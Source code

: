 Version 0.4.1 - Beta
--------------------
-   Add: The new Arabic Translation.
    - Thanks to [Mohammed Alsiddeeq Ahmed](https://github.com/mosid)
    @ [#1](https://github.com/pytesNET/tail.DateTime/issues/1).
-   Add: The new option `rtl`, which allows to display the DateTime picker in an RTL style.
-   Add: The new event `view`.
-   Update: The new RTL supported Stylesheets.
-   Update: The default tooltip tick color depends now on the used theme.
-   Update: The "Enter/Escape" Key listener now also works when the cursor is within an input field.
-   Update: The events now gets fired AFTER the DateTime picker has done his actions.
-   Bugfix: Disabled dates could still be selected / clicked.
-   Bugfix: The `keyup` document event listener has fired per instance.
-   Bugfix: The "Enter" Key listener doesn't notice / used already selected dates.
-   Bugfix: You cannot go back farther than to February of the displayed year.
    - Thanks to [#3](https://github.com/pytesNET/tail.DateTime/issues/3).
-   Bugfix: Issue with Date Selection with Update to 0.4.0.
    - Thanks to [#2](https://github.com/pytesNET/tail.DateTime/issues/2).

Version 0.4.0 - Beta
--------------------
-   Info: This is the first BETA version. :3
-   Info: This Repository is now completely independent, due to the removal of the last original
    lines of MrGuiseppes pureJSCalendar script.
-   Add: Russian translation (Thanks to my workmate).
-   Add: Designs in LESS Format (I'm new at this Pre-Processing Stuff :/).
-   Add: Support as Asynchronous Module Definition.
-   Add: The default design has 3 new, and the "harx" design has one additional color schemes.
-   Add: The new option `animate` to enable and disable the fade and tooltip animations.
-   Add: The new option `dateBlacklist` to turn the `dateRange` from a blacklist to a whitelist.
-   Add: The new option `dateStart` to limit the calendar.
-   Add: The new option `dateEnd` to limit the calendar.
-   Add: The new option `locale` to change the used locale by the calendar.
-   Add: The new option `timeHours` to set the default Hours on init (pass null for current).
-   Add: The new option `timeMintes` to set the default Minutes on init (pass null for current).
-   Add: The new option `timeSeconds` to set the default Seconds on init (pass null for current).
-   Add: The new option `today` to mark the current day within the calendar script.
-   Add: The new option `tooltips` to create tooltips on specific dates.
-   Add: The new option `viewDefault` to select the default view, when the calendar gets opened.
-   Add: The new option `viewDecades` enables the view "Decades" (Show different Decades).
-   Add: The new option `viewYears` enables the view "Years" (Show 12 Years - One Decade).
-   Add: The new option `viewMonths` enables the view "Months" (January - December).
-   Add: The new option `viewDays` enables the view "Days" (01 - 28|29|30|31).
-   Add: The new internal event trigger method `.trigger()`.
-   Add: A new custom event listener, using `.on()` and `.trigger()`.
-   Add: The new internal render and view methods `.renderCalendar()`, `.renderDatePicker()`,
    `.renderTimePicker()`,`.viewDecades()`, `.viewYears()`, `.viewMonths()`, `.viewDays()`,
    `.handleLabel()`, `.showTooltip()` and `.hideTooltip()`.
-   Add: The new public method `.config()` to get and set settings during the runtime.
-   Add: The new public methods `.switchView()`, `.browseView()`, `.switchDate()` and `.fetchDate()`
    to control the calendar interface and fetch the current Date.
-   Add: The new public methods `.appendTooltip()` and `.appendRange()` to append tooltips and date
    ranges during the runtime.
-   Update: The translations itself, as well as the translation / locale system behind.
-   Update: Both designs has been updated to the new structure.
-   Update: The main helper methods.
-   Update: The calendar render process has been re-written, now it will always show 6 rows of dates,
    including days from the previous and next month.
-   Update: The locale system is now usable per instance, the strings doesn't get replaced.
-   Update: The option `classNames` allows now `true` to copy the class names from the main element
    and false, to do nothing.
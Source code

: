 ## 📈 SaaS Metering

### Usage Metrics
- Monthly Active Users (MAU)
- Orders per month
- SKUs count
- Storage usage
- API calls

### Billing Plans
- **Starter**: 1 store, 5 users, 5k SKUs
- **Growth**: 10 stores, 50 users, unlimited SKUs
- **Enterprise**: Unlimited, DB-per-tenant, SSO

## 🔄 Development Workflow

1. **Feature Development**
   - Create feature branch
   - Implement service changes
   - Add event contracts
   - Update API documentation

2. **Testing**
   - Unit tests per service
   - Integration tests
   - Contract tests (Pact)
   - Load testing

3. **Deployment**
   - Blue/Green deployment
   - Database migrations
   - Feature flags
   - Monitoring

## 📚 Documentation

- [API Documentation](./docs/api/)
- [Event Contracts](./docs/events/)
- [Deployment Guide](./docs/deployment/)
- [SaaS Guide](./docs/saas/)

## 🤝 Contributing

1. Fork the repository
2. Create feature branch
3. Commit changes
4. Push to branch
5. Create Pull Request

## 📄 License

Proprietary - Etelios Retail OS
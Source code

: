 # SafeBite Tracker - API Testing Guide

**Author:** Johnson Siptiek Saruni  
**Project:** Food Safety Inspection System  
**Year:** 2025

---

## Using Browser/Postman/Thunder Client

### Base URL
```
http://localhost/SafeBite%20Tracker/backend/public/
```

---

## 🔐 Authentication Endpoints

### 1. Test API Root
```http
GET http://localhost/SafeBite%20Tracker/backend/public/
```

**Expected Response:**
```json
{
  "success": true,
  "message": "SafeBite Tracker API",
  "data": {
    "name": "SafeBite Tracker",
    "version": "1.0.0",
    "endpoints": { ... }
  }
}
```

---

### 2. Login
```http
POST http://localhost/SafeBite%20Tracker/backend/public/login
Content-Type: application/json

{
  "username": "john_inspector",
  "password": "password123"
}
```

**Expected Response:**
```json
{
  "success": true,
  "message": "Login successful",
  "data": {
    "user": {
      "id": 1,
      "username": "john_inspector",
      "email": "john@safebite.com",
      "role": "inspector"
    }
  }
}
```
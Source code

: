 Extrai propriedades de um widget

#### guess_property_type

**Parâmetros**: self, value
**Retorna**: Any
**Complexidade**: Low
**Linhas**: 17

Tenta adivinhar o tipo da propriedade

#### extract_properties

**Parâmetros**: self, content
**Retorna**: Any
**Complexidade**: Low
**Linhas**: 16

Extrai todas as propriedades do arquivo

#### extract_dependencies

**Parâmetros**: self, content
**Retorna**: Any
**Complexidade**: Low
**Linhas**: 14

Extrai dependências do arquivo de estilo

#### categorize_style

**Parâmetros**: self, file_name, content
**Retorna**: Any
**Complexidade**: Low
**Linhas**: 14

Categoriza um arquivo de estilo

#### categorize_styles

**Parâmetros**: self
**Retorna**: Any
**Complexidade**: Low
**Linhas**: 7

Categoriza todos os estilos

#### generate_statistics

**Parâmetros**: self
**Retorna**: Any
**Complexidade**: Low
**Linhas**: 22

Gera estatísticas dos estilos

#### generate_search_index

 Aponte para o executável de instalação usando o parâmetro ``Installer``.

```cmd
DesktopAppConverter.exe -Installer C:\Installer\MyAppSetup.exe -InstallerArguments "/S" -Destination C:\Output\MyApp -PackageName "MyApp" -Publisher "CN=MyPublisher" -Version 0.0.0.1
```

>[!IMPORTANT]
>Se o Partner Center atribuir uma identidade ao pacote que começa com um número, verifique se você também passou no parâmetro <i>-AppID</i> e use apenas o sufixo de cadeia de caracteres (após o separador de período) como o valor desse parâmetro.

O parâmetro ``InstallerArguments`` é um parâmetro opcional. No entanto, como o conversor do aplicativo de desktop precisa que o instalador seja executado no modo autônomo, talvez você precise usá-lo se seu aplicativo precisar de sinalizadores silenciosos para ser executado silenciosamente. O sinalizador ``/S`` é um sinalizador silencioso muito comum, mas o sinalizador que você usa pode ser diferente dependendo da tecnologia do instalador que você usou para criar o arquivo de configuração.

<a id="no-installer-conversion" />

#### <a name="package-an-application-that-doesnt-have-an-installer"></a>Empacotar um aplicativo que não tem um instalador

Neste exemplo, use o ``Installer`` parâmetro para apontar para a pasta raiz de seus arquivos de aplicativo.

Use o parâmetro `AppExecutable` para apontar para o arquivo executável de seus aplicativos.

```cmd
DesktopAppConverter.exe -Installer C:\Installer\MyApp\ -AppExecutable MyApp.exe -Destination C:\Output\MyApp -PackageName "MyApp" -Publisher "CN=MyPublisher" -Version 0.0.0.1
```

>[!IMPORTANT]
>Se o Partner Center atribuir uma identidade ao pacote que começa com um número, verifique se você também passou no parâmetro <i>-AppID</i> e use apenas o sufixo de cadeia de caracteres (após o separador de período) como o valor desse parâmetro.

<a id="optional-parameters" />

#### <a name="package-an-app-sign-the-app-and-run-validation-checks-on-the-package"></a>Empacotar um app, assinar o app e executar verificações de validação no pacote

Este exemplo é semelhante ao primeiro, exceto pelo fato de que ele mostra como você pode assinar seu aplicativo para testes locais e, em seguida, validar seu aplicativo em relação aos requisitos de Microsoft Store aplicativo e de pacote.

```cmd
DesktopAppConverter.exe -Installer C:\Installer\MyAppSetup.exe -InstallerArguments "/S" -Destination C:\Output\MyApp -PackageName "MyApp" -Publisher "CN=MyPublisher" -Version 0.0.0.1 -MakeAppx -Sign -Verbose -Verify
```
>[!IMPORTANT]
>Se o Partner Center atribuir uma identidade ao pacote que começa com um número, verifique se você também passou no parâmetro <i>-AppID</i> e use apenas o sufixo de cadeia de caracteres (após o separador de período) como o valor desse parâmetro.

* * * * * * * * *

* _Exercise aim_
Out of the records, collect only those lines that contain the string "enables".

* _Exercise solution_
-   Add: The new option `viewDecades` enables the view "Decades" (Show different Decades).
-   Add: The new option `viewYears` enables the view "Years" (Show 12 Years - One Decade).
-   Add: The new option `viewMonths` enables the view "Months" (January - December).
-   Add: The new option `viewDays` enables the view "Days" (01 - 28|29|30|31).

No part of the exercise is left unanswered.